Stored entries
================================

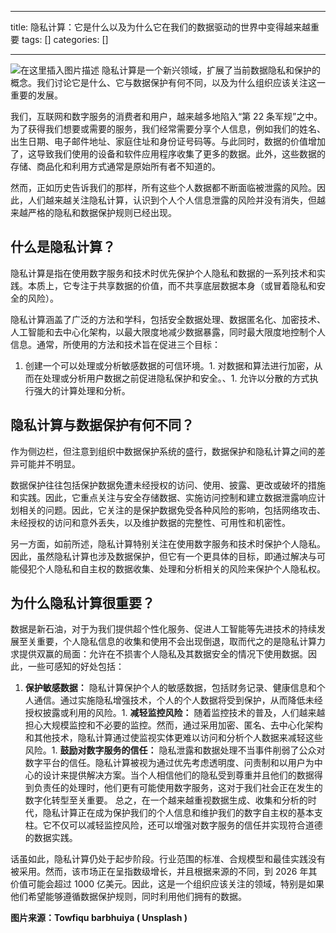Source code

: 
--- 
title:  隐私计算：它是什么以及为什么它在我们的数据驱动的世界中变得越来越重要 
tags: []
categories: [] 

---
<img src="https://img-blog.csdnimg.cn/direct/078fd7735f104b6ba8f73eb4ea85630d.png" alt="在这里插入图片描述"> 隐私计算是一个新兴领域，扩展了当前数据隐私和保护的概念。我们讨论它是什么、它与数据保护有何不同，以及为什么组织应该关注这一重要的发展。

我们，互联网和数字服务的消费者和用户，越来越多地陷入“第 22 条军规”之中。为了获得我们想要或需要的服务，我们经常需要分享个人信息，例如我们的姓名、出生日期、电子邮件地址、家庭住址和身份证号码等。与此同时，数据的价值增加了​​，这导致我们使用的设备和软件应用程序收集了更多的数据。此外，这些数据的存储、商品化和利用方式通常是原始所有者不知道的。

然而，正如历史告诉我们的那样，所有这些个人数据都不断面临被泄露的风险。因此，人们越来越关注隐私计算，认识到个人个人信息泄露的风险并没有消失，但越来越严格的隐私和数据保护规则已经出现。

## 什么是隐私计算？

隐私计算是指在使用数字服务和技术时优先保护个人隐私和数据的一系列技术和实践。本质上，它专注于共享数据的价值，而不共享底层数据本身（或冒着隐私和安全的风险）。

隐私计算涵盖了广泛的方法和学科，包括安全数据处理、数据匿名化、加密技术、人工智能和去中心化架构，以最大限度地减少数据暴露，同时最大限度地控制个人信息。通常，所使用的方法和技术旨在促进三个目标：
1. 创建一个可以处理或分析敏感数据的可信环境。1. 对数据和算法进行加密，从而在处理或分析用户数据之前促进隐私保护和安全。、1. 允许以分散的方式执行强大的计算处理和分析。
## 隐私计算与数据保护有何不同？

作为侧边栏，但注意到组织中数据保护系统的盛行，数据保护和隐私计算之间的差异可能并不明显。

数据保护往往包括保护数据免遭未经授权的访问、使用、披露、更改或破坏的措施和实践。因此，它重点关注与安全存储数据、实施访问控制和建立数据泄露响应计划相关的问题。因此，它关注的是保护数据免受各种风险的影响，包括网络攻击、未经授权的访问和意外丢失，以及维护数据的完整性、可用性和机密性。

另一方面，如前所述，隐私计算特别关注在使用数字服务和技术时保护个人隐私。因此，虽然隐私计算也涉及数据保护，但它有一个更具体的目标，即通过解决与可能侵犯个人隐私和自主权的数据收集、处理和分析相关的风险来保护个人隐私权。

## 为什么隐私计算很重要？

数据是新石油，对于为我们提供超个性化服务、促进人工智能等先进技术的持续发展至关重要，个人隐私信息的收集和使用不会出现倒退，取而代之的是隐私计算力求提供双赢的局面：允许在不损害个人隐私及其数据安全的情况下使用数据。因此，一些可感知的好处包括：
1. **保护敏感数据：** 隐私计算保护个人的敏感数据，包括财务记录、健康信息和个人通信。通过实施隐私增强技术，个人的个人数据将受到保护，从而降低未经授权披露或利用的风险。1. **减轻监控风险：** 随着监控技术的普及，人们越来越担心大规模监控和不必要的监控。然而，通过采用加密、匿名、去中心化架构和其他技术，隐私计算通过使监视实体更难以访问和分析个人数据来减轻这些风险。1. **鼓励对数字服务的信任：** 隐私泄露和数据处理不当事件削弱了公众对数字平台的信任。隐私计算被视为通过优先考虑透明度、问责制和以用户为中心的设计来提供解决方案。当个人相信他们的隐私受到尊重并且他们的数据得到负责任的处理时，他们更有可能使用数字服务，这对于我们社会正在发生的数字化转型至关重要。
总之，在一个越来越重视数据生成、收集和分析的时代，隐私计算正在成为保护我们的个人信息和维护我们的数字自主权的基本支柱。它不仅可以减轻监控风险，还可以增强对数字服务的信任并实现符合道德的数据实践。

话虽如此，隐私计算仍处于起步阶段。行业范围的标准、合规模型和最佳实践没有被采用。然而，该市场正在呈指数级增长，并且根据来源的不同，到 2026 年其价值可能会超过 1000 亿美元。因此，这是一个组织应该关注的领域，特别是如果他们希望能够遵循数据保护规则，同时利用他们拥有的数据。

**图片来源：Towfiqu barbhuiya ( Unsplash )**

================================

Each entry is to be transcribed verbatim, and any picture in it is to be skipped.

▶ **Reply**:
Source code

: 
--- 
title:  隐私计算：它是什么以及为什么它在我们的数据驱动的世界中变得越来越重要 
tags: []
categories: [] 

---
<img src="https://img-blog.csdnimg.cn/direct/078fd7735f104b6ba8f73eb4ea85630d.png" alt="在这里插入图片描述"> 隐私计算是一个新兴领域，扩展了当前数据隐私和保护的概念。我们讨论它是什么、它与数据保护有何不同，以及为什么组织应该关注这一重要的发展。

我们，互联网和数字服务的消费者和用户，越来越多地陷入“第 22 条军规”之中。为了获得我们想要或需要的服务，我们经常需要分享个人信息，例如我们的姓名、出生日期、电子邮件地址、家庭住址和身份证号码等。与此同时，数据的价值增加了​​，这导致我们使用的设备和软件应用程序收集了更多的数据。此外，这些数据的存储、商品化和利用方式通常是原始所有者不知道的。

然而，正如历史告诉我们的那样，所有这些个人数据都不断面临被泄露的风险。因此，人们越来越关注隐私计算，认识到个人个人信息泄露的风险并没有消失，但越来越严格的隐私和数据保护规则已经出现。

## 什么是隐私计算？

隐私计算是指在使用数字服务和技术时优先保护个人隐私和数据的一系列技术和实践。本质上，它专注于共享数据的价值，而不共享底层数据本身（或冒着隐私和安全的风险）。

隐私计算涵盖了广泛的方法和学科，包括安全数据处理、数据匿名化、加密技术、人工智能和去中心化架构，以最大限度地减少数据暴露，同时最大限度地控制个人信息。通常，所使用的方法和技术旨在促进三个目标：
1. 创建一个可以处理或分析敏感数据的可信环境。1. 对数据和算法进行加密，从而在处理或分析用户数据之前促进隐私保护和安全。、1. 允许以分散的方式执行强大的计算处理和分析。
## 隐私计算与数据保护有何不同？

作为侧边栏，但注意到组织中数据保护系统的盛行，数据保护和隐私计算之间的差异可能并不明显。

数据保护往往包括保护数据免遭未经授权的访问、使用、披露、更改或破坏的措施和实践。因此，它重点关注与安全存储数据、实施访问控制和建立数据泄露响应计划相关的问题。因此，它关注的是保护数据免受各种风险的影响，包括网络攻击、未经授权的访问和意外丢失，以及维护数据的完整性、可用性和机密性。

另一方面，如前所述，隐私计算特别关注在使用数字服务和技术时保护个人隐私。因此，虽然隐私计算也涉及数据保护，但它有一个更具体的目标，即通过解决与可能侵犯个人隐私和自主权的数据收集、处理和分析相关的风险来保护个人隐私权。

## 为什么隐私计算很重要？

数据是新石油，对于为我们提供超个性化服务、促进人工智能等先进技术的持续发展至关重要，个人隐私信息的收集和使用不会出现倒退，取而代之的是隐私计算力求提供双赢的局面：允许在不损害个人隐私及其数据安全的情况下使用数据。因此，一些可感知的好处包括：
1. **保护敏感数据：** 隐私计算保护个人的敏感数据，包括财务记录、健康信息和个人通信。通过实施隐私增强技术，个人的个人数据将受到保护，从而降低未经授权披露或利用的风险。1. **减轻监控风险：** 随着监控技术的普及，人们越来越担心大规模监控和不必要的监控。然而，通过采用加密、匿名、去中心化架构和其他技术，隐私计算通过使监视实体更难以访问和分析个人数据来减轻这些风险。1. **鼓励对数字服务的信任：** 隐私泄露和数据处理不当事件削弱了公众对数字平台的信任。隐私计算被视为通过优先考虑透明度、问责制和以用户为中心的设计来提供解决方案。当个人相信他们的隐私受到尊重并且他们的数据得到负责任的处理时，他们更有可能使用数字服务，这对于我们社会正在发生的数字化转型至关重要。
总之，在一个越来越重视数据生成、收集和分析的时代，隐私计算正在成为保护我们的个人信息和维护我们的数字自主权的基本支柱。它不仅可以减轻监控风险，还可以增强对数字服务的信任并实现符合道德的数据实践。

话虽如此，隐私计算仍处于起步阶段。行业范围的标准、合规模型和最佳实践没有被采用。然而，该市场正在呈指数级增长，并且根据来源的不同，到 2026 年其价值可能会超过 1000 亿美元。因此，这是一个组织应该关注的领域，特别是如果他们希望能够遵循数据保护规则，同时利用他们拥有的数据。

**图片来源：Towfiqu barbhuiya ( Unsplash )**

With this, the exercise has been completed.